Elle prend la coordination de l’apprentissage avec le défi de rendre plus attractif le BPA « Travaux d’aménagements paysagers », gelé faute de candidat. Elle s’intéresse à l’inclusion des apprentis allophones et se forme pour mieux les accompagner.
Elle est aussi chargée de mettre en œuvre la rénovation du BP « Aménagements Paysagers », diplôme de niveau IV (comme le bac). Cette réforme a sensiblement diminué les heures d’enseignement, notamment général. L’équipe pédagogique cherche alors des solutions pour continuer à distiller ces connaissances. « C’était une question d’éthique, nous ne pouvions nous résoudre à ne former que des professionnels et non plus des citoyens. »
Tous les lundis matin, les temps consacrés au retour d’expérience après les sessions en entreprise sont coanimés avec un enseignant de matière générale. Des débats sont organisés pour exercer l’esprit critique. Un partenariat initié avec le Théâtre Dunois en 2019, dans le cadre du dispositif Créac (Convention régionale d’éducation artistique et culturelle) financé par la région Ile-de-France, permet aux apprentis d’assister à deux spectacles par an. Ils participent également à un projet animé par une compagnie de théâtre. « On veille à garder un lien avec la société, avec les arts. D’autres horizons doivent rester ouverts. Beaucoup de nos apprentis sont jeunes et leur construction ne peut se réduire au prisme du métier. »

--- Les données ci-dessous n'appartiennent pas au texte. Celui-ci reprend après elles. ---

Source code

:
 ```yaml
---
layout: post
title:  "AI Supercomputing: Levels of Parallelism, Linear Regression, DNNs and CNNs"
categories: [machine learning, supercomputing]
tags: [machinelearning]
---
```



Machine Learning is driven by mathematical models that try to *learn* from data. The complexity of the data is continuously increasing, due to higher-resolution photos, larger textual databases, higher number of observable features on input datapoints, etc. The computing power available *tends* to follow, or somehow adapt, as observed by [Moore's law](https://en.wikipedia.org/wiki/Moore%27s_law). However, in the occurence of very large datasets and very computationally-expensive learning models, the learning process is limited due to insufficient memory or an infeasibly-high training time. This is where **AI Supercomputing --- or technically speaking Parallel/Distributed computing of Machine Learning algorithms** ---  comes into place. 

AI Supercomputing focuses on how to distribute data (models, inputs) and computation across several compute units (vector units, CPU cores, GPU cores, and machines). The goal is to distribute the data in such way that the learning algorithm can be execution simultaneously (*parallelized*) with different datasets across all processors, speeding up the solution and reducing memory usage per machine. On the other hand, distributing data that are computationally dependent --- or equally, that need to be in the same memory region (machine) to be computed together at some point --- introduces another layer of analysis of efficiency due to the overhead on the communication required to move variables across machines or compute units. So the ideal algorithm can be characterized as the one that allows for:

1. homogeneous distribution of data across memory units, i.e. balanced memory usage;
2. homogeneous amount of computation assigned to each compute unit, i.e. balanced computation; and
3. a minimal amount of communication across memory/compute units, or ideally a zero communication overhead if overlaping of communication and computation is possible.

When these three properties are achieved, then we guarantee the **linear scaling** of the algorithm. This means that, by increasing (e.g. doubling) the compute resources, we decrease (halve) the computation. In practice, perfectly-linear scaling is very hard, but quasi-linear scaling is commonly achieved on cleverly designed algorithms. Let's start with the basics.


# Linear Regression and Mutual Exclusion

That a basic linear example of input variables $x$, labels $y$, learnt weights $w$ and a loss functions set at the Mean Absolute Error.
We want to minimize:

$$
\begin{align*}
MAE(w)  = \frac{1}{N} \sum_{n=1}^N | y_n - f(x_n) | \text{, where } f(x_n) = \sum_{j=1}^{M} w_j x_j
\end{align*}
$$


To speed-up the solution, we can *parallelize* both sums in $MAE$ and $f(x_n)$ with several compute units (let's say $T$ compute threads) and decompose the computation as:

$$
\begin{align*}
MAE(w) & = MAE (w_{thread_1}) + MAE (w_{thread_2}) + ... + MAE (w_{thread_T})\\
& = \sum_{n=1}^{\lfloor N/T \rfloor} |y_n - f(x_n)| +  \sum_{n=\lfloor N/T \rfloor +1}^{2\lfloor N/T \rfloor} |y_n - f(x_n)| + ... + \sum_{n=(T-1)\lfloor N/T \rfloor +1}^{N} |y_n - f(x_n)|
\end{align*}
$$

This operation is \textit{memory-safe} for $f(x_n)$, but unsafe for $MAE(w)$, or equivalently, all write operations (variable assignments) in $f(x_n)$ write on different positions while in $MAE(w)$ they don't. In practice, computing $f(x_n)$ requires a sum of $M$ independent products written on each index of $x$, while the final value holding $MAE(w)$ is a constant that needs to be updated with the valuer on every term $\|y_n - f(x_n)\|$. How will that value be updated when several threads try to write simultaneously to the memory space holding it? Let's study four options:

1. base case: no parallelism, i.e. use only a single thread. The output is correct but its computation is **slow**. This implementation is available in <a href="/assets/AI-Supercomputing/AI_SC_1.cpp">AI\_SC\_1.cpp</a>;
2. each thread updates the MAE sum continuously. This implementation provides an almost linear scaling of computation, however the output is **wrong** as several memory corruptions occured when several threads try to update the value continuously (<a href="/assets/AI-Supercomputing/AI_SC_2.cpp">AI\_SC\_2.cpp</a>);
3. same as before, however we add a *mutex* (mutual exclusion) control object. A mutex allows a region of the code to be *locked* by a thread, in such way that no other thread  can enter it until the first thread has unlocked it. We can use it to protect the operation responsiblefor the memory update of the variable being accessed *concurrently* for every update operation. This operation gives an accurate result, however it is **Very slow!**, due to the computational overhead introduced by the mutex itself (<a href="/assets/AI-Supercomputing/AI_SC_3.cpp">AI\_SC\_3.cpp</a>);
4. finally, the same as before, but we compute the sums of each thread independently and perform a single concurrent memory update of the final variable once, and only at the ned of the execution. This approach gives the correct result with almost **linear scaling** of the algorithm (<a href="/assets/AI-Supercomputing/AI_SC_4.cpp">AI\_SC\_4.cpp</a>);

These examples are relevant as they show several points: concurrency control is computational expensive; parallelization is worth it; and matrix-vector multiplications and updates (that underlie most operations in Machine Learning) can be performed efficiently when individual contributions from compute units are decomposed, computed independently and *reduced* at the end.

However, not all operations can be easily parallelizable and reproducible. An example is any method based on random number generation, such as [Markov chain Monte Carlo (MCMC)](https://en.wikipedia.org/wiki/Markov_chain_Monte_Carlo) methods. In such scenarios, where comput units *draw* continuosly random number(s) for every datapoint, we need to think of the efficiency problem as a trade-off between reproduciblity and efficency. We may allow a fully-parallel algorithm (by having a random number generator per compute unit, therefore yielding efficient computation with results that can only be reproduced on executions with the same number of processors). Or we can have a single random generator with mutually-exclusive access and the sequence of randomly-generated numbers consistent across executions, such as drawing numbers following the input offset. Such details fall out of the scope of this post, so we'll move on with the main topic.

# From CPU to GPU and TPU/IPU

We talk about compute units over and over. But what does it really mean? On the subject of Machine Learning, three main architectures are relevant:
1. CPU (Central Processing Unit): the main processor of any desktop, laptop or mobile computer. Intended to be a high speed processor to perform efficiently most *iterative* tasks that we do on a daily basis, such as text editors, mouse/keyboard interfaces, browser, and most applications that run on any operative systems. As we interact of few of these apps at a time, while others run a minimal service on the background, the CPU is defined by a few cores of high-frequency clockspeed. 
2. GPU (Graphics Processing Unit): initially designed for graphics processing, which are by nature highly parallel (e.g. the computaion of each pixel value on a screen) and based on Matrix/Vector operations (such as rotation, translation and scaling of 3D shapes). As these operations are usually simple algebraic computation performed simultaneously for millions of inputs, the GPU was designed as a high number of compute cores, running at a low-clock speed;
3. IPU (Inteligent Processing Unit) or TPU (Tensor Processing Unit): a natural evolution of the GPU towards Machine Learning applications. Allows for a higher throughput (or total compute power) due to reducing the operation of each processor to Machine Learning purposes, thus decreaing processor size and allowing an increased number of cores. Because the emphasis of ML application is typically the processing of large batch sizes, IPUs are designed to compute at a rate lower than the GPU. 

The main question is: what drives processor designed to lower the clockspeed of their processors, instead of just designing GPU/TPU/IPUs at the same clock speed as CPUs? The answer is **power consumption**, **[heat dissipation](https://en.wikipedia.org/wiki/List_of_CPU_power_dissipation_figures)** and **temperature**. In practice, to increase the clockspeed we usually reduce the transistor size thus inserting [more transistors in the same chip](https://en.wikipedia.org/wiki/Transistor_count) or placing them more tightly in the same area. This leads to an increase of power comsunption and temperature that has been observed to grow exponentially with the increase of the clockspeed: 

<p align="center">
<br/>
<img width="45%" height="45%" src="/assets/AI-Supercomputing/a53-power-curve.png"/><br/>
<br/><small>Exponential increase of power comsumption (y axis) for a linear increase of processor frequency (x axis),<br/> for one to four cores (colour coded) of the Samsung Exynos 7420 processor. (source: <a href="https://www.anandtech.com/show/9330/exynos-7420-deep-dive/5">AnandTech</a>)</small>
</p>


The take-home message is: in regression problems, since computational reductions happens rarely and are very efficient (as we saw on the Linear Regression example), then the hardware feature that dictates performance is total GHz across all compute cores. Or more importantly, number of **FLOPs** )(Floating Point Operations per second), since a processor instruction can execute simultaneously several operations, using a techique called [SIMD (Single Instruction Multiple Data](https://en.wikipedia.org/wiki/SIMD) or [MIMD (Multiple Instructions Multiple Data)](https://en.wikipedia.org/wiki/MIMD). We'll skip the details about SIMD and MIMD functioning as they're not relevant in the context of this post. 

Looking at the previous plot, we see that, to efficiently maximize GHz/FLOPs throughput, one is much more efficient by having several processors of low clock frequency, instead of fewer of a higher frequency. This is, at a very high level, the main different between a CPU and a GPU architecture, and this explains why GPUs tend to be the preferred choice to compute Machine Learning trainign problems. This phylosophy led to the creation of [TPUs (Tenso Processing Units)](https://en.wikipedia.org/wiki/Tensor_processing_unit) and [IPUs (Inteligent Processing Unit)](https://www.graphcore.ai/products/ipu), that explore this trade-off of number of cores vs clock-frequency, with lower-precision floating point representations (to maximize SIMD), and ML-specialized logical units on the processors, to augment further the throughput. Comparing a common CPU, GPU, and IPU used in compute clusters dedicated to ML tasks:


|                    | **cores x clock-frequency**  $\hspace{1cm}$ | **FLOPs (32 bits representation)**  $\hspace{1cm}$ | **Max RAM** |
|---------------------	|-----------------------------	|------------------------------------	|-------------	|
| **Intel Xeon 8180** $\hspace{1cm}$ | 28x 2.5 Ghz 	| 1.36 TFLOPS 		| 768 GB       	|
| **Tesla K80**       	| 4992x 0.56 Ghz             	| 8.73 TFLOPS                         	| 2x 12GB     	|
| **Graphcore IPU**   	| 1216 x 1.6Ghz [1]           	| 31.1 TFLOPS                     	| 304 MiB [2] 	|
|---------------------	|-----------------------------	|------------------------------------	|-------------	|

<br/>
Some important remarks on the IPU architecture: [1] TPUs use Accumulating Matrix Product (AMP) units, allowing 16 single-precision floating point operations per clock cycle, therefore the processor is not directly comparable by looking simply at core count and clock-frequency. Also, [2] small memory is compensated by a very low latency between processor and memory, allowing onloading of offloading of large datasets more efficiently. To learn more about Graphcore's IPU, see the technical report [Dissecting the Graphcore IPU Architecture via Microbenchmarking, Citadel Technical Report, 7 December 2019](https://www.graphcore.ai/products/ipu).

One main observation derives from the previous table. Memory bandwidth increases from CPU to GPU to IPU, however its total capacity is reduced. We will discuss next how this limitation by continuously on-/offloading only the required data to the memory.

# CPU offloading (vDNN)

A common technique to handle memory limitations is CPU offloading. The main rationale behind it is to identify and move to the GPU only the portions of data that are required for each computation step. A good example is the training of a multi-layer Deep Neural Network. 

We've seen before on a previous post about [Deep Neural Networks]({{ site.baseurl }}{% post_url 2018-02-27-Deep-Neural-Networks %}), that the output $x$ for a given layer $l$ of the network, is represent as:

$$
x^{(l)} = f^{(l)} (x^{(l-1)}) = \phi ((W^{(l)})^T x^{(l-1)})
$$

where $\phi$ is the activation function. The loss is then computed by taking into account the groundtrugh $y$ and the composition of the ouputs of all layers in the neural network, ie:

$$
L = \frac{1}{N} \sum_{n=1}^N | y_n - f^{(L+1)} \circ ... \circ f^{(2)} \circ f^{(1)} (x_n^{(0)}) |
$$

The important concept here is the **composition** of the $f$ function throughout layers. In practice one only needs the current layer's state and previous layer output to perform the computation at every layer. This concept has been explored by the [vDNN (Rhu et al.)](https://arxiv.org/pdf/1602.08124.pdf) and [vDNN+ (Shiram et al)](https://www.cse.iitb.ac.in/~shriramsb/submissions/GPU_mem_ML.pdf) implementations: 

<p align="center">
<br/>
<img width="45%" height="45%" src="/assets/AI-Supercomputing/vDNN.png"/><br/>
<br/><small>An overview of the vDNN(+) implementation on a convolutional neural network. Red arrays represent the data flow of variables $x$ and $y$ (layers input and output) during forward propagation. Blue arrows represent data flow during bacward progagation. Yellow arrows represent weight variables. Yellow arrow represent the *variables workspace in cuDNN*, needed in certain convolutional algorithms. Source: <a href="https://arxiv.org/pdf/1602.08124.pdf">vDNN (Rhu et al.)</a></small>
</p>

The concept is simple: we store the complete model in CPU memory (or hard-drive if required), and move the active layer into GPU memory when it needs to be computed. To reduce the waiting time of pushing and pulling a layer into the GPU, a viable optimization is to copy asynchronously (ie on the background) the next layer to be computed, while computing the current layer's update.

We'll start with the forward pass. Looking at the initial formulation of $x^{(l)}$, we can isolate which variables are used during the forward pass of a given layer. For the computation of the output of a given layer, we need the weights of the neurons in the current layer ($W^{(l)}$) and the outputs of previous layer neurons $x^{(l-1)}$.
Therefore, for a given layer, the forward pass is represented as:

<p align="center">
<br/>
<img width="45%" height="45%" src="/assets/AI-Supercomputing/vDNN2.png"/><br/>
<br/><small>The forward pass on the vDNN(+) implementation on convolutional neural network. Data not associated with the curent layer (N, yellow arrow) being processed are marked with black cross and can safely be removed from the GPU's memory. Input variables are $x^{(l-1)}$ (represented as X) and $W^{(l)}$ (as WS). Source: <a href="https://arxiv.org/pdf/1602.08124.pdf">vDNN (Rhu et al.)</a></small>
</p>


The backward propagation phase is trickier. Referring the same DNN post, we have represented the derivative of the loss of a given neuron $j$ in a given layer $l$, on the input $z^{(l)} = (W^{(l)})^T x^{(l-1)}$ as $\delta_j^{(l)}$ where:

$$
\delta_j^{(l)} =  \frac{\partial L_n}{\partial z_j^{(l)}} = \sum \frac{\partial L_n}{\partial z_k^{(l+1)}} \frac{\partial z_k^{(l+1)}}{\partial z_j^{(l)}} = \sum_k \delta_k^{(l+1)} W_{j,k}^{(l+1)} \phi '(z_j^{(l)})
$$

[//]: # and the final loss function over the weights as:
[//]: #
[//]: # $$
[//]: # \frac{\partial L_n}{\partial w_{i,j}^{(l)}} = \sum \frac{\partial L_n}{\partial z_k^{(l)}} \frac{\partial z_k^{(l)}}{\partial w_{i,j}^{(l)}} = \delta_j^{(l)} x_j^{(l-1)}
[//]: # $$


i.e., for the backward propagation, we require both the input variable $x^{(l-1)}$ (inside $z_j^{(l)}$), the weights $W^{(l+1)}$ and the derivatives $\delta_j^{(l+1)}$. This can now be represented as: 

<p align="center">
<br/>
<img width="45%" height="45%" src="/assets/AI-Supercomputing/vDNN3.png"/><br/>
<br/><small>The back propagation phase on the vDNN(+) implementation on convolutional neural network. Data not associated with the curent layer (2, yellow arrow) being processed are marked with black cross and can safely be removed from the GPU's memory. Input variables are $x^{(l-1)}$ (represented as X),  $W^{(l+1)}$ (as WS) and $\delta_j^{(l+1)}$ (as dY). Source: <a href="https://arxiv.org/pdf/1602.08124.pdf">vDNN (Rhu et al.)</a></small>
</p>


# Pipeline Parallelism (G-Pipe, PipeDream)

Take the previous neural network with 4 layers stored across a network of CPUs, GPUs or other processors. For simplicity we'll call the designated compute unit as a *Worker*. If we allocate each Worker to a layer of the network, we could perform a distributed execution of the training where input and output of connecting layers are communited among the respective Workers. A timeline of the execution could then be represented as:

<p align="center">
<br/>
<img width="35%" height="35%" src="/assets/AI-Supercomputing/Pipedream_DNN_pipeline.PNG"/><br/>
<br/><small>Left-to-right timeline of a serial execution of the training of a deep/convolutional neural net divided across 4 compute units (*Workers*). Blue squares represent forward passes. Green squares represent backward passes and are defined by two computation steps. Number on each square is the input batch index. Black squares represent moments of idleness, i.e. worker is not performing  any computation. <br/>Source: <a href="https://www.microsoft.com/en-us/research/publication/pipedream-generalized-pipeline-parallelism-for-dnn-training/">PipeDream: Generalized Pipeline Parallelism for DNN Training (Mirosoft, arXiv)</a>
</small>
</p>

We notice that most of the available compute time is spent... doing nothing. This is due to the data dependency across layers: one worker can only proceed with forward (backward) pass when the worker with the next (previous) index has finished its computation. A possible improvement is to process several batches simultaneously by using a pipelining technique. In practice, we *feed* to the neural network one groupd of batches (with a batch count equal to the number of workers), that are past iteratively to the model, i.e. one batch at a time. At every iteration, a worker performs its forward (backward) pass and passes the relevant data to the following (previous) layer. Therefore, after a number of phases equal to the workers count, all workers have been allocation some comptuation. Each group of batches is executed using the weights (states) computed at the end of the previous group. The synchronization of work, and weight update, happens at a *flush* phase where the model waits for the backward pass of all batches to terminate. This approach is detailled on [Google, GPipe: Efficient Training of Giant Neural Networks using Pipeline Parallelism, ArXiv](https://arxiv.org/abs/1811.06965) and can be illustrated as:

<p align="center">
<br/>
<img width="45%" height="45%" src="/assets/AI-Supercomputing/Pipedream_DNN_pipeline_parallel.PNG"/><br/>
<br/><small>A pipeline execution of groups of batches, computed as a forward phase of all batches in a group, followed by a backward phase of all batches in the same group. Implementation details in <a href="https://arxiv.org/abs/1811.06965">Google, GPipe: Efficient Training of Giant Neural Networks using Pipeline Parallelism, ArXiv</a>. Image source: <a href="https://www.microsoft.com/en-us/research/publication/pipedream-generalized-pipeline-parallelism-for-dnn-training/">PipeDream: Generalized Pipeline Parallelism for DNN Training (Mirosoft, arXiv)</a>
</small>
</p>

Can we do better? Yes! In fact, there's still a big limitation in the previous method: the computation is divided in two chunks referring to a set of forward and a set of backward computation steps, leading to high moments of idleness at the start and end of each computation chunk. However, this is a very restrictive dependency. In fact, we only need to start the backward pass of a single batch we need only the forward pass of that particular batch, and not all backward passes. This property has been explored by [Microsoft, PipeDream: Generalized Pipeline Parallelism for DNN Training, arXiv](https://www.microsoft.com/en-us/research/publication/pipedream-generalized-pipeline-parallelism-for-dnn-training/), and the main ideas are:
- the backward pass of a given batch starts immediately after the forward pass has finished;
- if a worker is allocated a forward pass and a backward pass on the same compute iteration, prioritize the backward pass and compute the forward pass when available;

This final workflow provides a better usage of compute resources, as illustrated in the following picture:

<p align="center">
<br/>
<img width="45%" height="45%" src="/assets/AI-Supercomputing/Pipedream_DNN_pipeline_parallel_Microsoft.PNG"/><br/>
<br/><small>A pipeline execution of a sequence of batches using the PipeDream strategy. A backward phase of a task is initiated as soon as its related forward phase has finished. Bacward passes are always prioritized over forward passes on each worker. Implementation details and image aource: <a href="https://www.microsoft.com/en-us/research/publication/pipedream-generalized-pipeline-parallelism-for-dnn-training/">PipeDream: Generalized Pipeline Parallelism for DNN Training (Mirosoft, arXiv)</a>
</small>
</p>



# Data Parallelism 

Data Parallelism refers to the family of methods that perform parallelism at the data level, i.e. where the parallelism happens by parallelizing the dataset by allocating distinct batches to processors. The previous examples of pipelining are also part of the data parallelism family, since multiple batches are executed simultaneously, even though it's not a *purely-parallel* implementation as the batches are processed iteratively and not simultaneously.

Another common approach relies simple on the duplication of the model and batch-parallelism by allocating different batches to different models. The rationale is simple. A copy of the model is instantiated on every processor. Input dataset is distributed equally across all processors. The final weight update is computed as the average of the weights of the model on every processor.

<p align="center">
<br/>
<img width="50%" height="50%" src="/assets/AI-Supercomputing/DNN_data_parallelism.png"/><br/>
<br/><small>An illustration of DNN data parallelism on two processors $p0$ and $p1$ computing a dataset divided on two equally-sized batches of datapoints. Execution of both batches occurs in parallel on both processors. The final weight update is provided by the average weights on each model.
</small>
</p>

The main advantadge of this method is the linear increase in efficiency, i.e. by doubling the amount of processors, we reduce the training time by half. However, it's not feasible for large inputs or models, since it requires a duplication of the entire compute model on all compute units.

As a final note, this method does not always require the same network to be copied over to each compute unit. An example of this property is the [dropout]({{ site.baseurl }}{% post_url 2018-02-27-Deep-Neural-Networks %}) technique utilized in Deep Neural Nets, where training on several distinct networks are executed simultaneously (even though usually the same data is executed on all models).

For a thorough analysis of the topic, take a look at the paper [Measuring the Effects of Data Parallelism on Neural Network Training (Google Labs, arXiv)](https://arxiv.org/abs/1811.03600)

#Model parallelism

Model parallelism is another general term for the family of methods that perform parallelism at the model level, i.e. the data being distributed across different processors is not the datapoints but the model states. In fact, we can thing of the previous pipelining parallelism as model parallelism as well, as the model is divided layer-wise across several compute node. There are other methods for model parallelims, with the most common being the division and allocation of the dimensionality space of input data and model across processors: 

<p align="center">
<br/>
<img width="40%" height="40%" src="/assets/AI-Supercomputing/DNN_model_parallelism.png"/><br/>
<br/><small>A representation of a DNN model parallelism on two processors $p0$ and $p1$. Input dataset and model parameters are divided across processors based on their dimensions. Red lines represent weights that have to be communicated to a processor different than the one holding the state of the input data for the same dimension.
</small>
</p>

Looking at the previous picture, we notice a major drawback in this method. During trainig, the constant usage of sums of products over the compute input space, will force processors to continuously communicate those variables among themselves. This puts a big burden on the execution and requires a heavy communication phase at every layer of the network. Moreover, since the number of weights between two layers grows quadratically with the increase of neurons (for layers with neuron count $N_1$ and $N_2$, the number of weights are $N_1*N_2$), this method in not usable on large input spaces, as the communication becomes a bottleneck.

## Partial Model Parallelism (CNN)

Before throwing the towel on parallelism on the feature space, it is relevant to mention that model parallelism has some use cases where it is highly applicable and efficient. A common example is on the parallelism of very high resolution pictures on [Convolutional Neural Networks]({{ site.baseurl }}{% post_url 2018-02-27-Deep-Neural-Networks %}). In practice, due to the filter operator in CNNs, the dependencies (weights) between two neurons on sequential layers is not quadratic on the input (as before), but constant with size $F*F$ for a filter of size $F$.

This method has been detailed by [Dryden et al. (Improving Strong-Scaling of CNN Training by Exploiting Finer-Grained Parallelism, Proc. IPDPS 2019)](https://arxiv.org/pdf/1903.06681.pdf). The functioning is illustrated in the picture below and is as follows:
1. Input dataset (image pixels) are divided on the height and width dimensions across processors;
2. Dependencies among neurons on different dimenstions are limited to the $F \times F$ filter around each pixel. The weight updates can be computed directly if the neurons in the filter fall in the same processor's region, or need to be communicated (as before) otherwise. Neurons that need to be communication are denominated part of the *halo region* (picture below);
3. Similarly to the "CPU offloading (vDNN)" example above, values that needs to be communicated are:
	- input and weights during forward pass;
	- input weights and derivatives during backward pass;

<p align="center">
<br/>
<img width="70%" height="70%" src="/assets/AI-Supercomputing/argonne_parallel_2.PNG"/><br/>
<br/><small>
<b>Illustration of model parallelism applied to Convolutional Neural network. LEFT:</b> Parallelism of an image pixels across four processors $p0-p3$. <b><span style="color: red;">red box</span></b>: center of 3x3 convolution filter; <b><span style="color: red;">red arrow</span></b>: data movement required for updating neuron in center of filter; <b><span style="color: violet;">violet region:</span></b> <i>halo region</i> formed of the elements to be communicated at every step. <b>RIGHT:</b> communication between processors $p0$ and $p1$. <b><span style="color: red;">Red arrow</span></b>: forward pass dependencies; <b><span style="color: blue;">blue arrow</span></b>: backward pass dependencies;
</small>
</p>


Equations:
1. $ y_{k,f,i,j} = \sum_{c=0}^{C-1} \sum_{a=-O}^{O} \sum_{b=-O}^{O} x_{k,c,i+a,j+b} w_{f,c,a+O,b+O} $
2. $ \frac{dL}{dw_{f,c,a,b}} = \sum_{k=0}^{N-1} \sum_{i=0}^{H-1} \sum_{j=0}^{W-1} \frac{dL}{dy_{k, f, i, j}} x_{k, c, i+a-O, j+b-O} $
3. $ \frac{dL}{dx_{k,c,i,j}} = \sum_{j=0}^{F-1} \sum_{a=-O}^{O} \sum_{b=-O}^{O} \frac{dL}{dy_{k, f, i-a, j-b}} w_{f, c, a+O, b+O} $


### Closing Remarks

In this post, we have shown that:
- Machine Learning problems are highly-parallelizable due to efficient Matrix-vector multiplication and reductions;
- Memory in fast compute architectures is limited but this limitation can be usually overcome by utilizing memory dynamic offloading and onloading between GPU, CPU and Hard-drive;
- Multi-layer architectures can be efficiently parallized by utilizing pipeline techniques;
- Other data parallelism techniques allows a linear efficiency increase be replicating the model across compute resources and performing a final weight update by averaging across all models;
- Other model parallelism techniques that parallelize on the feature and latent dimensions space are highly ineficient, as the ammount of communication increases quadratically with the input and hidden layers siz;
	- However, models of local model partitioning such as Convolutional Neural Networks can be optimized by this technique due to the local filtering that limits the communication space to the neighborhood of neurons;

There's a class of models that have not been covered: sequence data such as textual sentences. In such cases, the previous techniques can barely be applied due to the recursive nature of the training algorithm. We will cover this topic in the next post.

Elle a fait évoluer ses cours au fil du temps et élargit son éventail de pédagogies. « Des classes fonctionnent bien en cours magistral, d’autres plus en ateliers. J’ai appris qu’en termes de pédagogie, il n’y a pas de règles. Je n’ai pas de déroulé type, le besoin d’adaptation est permanent. » Elle installe un rituel en introduisant chaque cours avec cinq questions, dont une sur la thématique qui sera abordée, « cela me permet de pouvoir évaluer les prérequis ».

Travail en atelier.
Cette première demi-heure lui est également utile pour choisir le support et la méthode adaptés en observant l’humeur et l’état de fatigue. Les classes sont composées de multiples profils, avec des parcours et âges différents, de jeunes à l’orientation choisie ou subie, d’adultes en reconversion. Les séances durent trois à quatre heures, ce qui laisse le temps en classe pour des ateliers de travail en petits groupes, des combinaisons de vidéos, de jeux, d’activités pratiques à l’extérieur, comme la réalisation de l’entretien des surfaces enherbées à l’arborétum de la Ville de Paris.
Elle s’appuie sur une réserve de ressources étoffée qu’elle a constituée petit à petit. Ce qu’elle propose va à rebours du modèle scolaire classique, vécu souvent jusqu’alors par les élèves. « Il est primordial de faire prendre conscience aux élèves de leur apprentissage, de leur évolution, de leur positionnement par rapport aux exigences du diplôme mais aussi à celles des entreprises, c’est la base de la pédagogie. »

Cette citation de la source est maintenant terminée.